Maybe you can help me
yours
Petra

r-senior
February 27th, 2013, 06:20 PM
Is this a homework problem? What do you have so far?

If you are completely stuck, you might want to read up about associative arrays:

https://www.gnu.org/software/gawk/manual/html_node/Array-Basics.html#Array-Basics

fluxi
February 27th, 2013, 07:04 PM
Hi,
no,no homework. These years are long gone ;-) Allas....
I have: awk -F" " '{if(k[$1])k[$1]=k[$1]":"$2 ":" $3; else k[$1]=$2;}END{for (j in k)print j, k[j];}' test

this gives:
a1 b1:b2:c2:b3:c10:b2:c2:b1:c1:b2:c2:b2:c2
a2 b2:b5:c5:b2:c3:b2:c3:b2:c3
a3 b4:b1:c4 but there are strange signs in the output... I can't copy past them. But they are not in the input file, but in the output. I tried to change the character encoding of the terminal, but they remain...
a4 b2

The first set is allways wrong. And I can't get the counting right ;-)

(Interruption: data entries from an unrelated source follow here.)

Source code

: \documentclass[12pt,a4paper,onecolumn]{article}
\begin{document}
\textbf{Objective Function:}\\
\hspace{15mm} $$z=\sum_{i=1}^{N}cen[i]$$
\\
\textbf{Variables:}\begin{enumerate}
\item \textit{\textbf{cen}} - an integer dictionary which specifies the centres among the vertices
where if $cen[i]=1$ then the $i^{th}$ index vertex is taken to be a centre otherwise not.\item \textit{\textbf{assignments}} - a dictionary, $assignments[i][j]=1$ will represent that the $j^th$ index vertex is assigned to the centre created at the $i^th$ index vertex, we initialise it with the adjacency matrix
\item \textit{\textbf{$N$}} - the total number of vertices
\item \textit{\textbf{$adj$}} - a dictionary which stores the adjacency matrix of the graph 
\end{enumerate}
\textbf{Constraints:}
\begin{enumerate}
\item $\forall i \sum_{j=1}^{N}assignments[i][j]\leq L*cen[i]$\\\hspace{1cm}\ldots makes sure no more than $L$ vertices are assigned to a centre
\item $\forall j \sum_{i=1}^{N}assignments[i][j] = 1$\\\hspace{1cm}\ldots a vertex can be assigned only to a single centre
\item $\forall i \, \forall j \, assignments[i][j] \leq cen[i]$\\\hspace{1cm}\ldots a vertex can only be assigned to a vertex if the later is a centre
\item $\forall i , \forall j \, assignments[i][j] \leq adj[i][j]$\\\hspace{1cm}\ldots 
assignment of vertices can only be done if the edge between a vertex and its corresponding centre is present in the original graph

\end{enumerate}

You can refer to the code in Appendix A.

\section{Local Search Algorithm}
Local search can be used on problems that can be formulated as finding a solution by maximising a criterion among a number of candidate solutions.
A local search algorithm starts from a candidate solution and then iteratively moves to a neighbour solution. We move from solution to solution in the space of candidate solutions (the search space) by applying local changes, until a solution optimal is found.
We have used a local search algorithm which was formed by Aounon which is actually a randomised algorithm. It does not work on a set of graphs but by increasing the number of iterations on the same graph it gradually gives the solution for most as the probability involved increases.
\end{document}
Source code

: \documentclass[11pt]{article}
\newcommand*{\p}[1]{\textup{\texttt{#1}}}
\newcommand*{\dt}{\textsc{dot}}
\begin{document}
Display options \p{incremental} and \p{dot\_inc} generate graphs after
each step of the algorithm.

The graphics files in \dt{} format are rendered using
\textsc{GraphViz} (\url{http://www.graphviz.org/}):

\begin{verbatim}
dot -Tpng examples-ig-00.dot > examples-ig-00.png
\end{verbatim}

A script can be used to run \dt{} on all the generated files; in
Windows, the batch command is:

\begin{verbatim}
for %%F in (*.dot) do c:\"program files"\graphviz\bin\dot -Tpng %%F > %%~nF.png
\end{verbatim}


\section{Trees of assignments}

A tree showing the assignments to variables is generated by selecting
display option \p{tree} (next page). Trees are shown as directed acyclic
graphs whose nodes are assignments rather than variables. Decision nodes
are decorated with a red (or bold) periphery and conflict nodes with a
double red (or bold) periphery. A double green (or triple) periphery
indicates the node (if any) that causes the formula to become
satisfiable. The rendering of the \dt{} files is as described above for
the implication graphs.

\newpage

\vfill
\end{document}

I now tried something slightly different:
awk -F":" '{coli[$1,$2,$3]++} END {for (i in coli) print i,":" col[i]}' test.txt |sort

This gives
a1 b1 c1 :2
a1 b2 c2 :4
a1 b3 c10 :1
a2 b2 c3 :4
a2 b5 c5 :1
a3 b1 c4 :1
a3 b4 c1 :1
a4 b2 c3 :1


Everything seems fine, but this seems too easy to me. I will have to test it on the real data tomorrow...
Yours Petra

greenpeace
February 27th, 2013, 07:15 PM
Hi!

Maybe I'm oversimplifying it, but it almost seems like you might be able to do it by using the commands:


sort file.txt | uniq -c

Which will tell you the count of each unique line in file.txt

Would that work?

Cheers,
Gp

r-senior
February 27th, 2013, 07:31 PM
I think this does it in awk, if you want control over the output:


awk '{++count[$0]} END {for (pattern in count) printf("%-12s: %d times\n", pattern, count[pattern])}'

For example:


$ cat input
a1 b1 c1
a1 b2 c2
a2 b2 c3
a3 b4 c1
a1 b1 c10
a2 b5 c5
a3 b1 c4
a4 b2 c3
a1 b2 c2
a2 b2 c3
a1 b1 c1
a1 b2 c2
a1 b2 c2
a2 b2 c3
a2 b2 c3
$ awk '{++count[$0]} END {for (pattern in count) printf("%-12s: %d times\n", pattern, count[pattern])}' input
a2 b5 c5 : 1 times
a3 b1 c4 : 1 times
a2 b2 c3 : 4 times
a1 b1 c10 : 1 times
a1 b2 c2 : 4 times
a1 b1 c1 : 2 times
a3 b4 c1 : 1 times
a4 b2 c3 : 1 times


So it makes an associative array 'count' using the whole input line as the key, incrementing the value in the associative array on each occurrence. Then the end pattern iterates over the array and prints the key and value.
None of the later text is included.